US citizens have to pay taxes on cryptocurrencies and other digital assets regardless of their classifications. On top of that, the IRS is cracking down on taxpayers with its recent proposition to increase the number of IRS agents and reporting requirements.
If a taxpayer fails to report and pay cryptocurrency taxes, it can result in penalties, interest, and possibly criminal charges. To avoid criminal charges and penalties, you can use ZenLedger, a crypto tax software that supports more than 500 crypto exchanges and with a few clicks can automatically calculate your year-end taxes. Not only that, it can auto-populate crypto tax forms for you to review and file taxes with ease.
How is Cryptocurrency Taxed?
Even though cryptocurrencies were created as a medium of exchange, the IRS sees them as property. This means that it is applicable to a capital gains tax. Irrespective of the exceptions, it is important to note that selling a cryptocurrency is a taxable event. As a result, the IRS needs you to report any gains you’ve made, even if they were made from an alternative digital asset.
Currently, however, the IRS guidance is unclear around cryptocurrency as the agency has not clearly mentioned the exact tax scenarios surrounding crypto trades. Be that as it may, the IRS is working on regulations. Both the Inflation Reduction Act and the Infrastructure Act contain certain provisions surrounding digital assets that will change the tax reporting space as the crypto industry matures.
Property
The IRS explained in the Notice 2014-21 that the intention of the investor is the key reason the tax agency considers it property. Also, as no jurisdiction has embraced it as legal tender, buyers only consider price speculation for purchasing cryptocurrency.

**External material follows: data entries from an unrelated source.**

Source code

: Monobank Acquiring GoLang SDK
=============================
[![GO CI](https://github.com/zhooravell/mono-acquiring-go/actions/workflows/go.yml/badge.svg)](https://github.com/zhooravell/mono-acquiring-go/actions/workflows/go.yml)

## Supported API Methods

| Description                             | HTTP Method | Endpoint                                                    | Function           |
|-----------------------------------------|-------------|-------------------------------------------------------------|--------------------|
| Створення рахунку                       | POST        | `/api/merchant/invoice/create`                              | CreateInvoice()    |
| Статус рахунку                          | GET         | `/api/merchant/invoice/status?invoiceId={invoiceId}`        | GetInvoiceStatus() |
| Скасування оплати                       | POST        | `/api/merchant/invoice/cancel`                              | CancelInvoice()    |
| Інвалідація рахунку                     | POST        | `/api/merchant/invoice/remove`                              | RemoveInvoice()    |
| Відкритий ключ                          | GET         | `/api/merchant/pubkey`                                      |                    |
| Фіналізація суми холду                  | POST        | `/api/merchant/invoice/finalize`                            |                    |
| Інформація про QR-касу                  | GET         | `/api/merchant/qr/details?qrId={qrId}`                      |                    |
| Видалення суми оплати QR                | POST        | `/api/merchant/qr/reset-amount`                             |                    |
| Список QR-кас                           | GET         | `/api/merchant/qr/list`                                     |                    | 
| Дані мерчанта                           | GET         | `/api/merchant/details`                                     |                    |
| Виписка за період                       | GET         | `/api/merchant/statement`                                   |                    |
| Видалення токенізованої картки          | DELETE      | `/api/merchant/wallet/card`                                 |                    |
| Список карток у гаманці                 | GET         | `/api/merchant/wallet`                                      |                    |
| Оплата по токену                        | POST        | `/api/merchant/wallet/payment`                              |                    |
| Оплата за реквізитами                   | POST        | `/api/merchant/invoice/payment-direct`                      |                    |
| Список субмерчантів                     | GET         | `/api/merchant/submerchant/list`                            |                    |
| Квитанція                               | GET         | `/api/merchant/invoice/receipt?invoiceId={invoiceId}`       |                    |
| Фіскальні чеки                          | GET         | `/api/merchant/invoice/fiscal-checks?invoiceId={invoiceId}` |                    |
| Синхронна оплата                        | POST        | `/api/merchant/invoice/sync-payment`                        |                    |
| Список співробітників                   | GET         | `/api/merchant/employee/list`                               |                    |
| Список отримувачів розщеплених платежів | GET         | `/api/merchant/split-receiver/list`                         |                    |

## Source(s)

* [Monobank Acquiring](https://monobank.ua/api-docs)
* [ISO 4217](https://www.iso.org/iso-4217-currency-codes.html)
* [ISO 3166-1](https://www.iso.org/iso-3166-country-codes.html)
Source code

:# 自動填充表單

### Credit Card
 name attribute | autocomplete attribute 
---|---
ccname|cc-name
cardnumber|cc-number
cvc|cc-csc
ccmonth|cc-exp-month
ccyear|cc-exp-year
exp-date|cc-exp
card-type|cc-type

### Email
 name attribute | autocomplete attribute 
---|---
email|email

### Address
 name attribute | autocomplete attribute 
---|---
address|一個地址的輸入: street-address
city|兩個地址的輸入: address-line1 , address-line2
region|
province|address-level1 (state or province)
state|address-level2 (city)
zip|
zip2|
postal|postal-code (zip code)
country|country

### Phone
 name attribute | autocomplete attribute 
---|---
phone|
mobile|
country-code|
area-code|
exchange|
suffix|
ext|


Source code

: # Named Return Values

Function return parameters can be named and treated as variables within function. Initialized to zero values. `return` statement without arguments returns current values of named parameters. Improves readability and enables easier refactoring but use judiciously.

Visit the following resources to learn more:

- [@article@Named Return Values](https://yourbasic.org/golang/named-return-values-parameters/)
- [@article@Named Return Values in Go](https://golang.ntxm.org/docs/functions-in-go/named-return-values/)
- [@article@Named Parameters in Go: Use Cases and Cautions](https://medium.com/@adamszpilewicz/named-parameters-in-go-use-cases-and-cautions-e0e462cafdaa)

In 2021, however, El Salvador officially adopted Bitcoin as legal tender and the Central African Republic followed suit in 2022. Consequently, some investors believe that this trend might put the IRS’ treatment of crypto as property in murky waters. But treating crypto as property works in favor of the taxpayer. According to the Internal Revenue Code (IRC) Section, 988, gains or losses from foreign currency transactions are treated as ordinary income, which could lead to very high cryptocurrency taxes.
Commodity
Three separate bills have been introduced to Congress since April 2022 including the Digital Commodities Consumer Protection Act of 2022, the Digital Commodity Exchange Act of 2022, and the Responsible Financial Innovation Act. According to these bills, the Commodity Futures Trading Commission (CFTC) will become the primary regulator of the crypto spot market. Also, if these bills are passed, the IRS might treat crypto as a commodity.
For the majority of investors, gains on selling the commodities contracts will mean 60 percent long-term capital gains tax and 40 percent short-term capital gains tax. Also, commodities contracts’ “mark-to-market” rules would recognize gains and losses on open contracts at the end of the year.
Countries With No Taxes on Cryptocurrencies
While large economies such as the UK and China are regulating crypto trading, there are some countries that have become tax havens for crypto investors. To be specific, there are some countries where traders don’t have to pay taxes on crypto transactions. Here are the top 10 countries:
- El Salvador
- Malaysia
- Switzerland
- Singapore
- Germany
- Portugal
- Cayman Islands
- Malta
- Puerto Rico
- Belarus
These countries have either zero percent crypto tax rates or regulations that allow investors to pay zero taxes in almost all scenarios.
To Conclude
Paying taxes on cryptocurrencies is inevitable if you live in countries that have strict regulations when it comes to cryptocurrencies. For easy crypto tax reporting, ZenLedger is an excellent option. You can import all your transactions from different crypto exchanges into the platform and let the software automatically calculate your taxes and generate tax forms so the whole process of paying taxes is stress-free.
FAQs
1. How is Cryptocurrency taxed?
Even though cryptocurrencies were created as a medium of exchange, the IRS sees them as property. This means that it is applicable to a capital gains tax. Irrespective of the exceptions, it is important to note that selling a cryptocurrency is a taxable event. As a result, the IRS needs you to report any gains you’ve made, even if they were made from an alternative digital asset.
2. Is Cryptocurrency taxed by the IRS?
Yes, cryptocurrencies are taxed as per the guidelines of the IRS. If you sell cryptocurrency then it is a taxable event. If you hold your coins for more than a year, you have to pay long-term capital gains tax and if you sell before a year, you have to pay short-term capital gains tax.
3. How do you avoid tax on crypto?
Avoiding crypto taxes is a criminal offense and it could lead to penalties, interests, and criminal charges. Thus, avoiding taxes deliberately could lead to an audit because the IRS knows about your crypto transactions. However, if you gift crypto to someone, it is not a taxable event and receiving them as a hard fork also exempts you from paying taxes.